### What this task involves
Lines from the top of the entries down to the line with "来自WeBASE-Front官网：" must be set down exactly as they stand, with both ends retained.

### Data for this exercise
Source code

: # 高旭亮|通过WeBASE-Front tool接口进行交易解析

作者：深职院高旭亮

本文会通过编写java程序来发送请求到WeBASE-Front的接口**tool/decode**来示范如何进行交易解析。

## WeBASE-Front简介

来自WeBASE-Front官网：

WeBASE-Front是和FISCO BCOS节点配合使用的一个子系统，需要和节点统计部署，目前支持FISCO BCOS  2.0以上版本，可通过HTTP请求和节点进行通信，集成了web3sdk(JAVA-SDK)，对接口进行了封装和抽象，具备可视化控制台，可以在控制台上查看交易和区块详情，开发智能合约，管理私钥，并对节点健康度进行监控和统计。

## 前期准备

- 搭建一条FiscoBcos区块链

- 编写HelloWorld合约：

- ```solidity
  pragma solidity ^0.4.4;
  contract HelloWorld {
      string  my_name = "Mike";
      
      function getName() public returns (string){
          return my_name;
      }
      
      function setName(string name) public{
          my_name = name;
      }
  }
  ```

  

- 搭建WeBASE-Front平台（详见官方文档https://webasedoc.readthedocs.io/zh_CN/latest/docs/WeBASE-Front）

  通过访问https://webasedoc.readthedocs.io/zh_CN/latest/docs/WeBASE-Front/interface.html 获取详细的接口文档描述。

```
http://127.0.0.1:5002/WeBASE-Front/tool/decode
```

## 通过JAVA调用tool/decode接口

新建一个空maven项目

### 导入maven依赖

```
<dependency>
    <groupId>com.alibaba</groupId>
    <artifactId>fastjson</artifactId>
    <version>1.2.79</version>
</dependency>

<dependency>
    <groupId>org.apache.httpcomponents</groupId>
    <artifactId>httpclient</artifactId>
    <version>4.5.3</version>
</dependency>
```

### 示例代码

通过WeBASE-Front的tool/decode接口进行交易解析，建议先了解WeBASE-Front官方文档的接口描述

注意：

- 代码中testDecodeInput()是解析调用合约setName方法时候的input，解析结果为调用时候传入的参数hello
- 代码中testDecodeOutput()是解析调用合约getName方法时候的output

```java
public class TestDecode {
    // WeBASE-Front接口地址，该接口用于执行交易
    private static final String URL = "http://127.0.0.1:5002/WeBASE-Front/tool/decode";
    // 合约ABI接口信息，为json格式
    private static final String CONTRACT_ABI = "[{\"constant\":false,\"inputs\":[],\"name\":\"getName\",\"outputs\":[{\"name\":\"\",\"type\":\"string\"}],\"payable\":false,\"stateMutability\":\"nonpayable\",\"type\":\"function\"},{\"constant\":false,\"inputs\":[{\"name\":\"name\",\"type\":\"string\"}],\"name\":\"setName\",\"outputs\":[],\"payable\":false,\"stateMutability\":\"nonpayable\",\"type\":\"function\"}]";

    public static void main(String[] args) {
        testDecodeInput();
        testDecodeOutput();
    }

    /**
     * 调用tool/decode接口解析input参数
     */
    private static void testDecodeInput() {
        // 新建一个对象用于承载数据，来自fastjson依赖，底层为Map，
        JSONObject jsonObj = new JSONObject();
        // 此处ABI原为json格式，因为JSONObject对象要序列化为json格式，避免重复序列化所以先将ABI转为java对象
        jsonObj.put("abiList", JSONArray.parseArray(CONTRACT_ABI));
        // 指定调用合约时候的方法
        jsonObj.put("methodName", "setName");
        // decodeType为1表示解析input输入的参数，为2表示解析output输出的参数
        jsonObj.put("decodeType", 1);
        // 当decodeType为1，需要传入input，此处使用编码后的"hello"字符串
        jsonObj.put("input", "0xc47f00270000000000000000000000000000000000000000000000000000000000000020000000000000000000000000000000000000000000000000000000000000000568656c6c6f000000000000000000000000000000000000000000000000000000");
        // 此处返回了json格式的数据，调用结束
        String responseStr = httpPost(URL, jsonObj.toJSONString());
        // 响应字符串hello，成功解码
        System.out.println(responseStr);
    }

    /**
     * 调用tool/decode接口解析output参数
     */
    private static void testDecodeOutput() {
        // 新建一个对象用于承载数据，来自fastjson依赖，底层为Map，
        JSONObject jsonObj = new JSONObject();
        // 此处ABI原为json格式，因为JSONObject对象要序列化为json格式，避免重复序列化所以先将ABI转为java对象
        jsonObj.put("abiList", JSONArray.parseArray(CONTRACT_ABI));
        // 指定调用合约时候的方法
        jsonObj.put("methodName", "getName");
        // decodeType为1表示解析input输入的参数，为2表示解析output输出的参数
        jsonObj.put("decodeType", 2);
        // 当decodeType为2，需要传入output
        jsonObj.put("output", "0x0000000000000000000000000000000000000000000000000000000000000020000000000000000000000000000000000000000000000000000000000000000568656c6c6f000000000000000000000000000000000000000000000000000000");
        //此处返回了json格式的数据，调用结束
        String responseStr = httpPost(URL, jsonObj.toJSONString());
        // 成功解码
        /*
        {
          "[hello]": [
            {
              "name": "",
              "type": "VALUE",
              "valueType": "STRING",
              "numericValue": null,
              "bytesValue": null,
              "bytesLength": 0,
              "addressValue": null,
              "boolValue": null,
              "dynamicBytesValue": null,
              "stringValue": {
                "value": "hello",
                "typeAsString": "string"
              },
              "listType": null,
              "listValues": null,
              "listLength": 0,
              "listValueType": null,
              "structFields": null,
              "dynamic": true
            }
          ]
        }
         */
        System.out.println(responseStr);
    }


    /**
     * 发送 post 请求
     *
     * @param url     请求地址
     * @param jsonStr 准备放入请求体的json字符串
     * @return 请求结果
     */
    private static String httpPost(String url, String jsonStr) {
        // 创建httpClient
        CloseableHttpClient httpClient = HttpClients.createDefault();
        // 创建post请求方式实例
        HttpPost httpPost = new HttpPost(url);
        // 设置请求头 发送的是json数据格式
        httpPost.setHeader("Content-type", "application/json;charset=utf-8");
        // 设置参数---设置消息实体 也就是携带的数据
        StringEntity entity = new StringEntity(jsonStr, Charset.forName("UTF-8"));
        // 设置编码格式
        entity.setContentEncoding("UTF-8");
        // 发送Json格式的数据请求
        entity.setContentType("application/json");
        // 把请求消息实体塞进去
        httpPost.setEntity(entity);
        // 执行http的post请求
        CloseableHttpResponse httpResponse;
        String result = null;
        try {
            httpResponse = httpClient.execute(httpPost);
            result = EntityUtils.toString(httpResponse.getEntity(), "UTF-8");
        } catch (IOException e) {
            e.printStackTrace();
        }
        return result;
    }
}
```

### Answer to this problem
Source code

: # 高旭亮|通过WeBASE-Front tool接口进行交易解析

作者：深职院高旭亮

本文会通过编写java程序来发送请求到WeBASE-Front的接口**tool/decode**来示范如何进行交易解析。

## WeBASE-Front简介

来自WeBASE-Front官网：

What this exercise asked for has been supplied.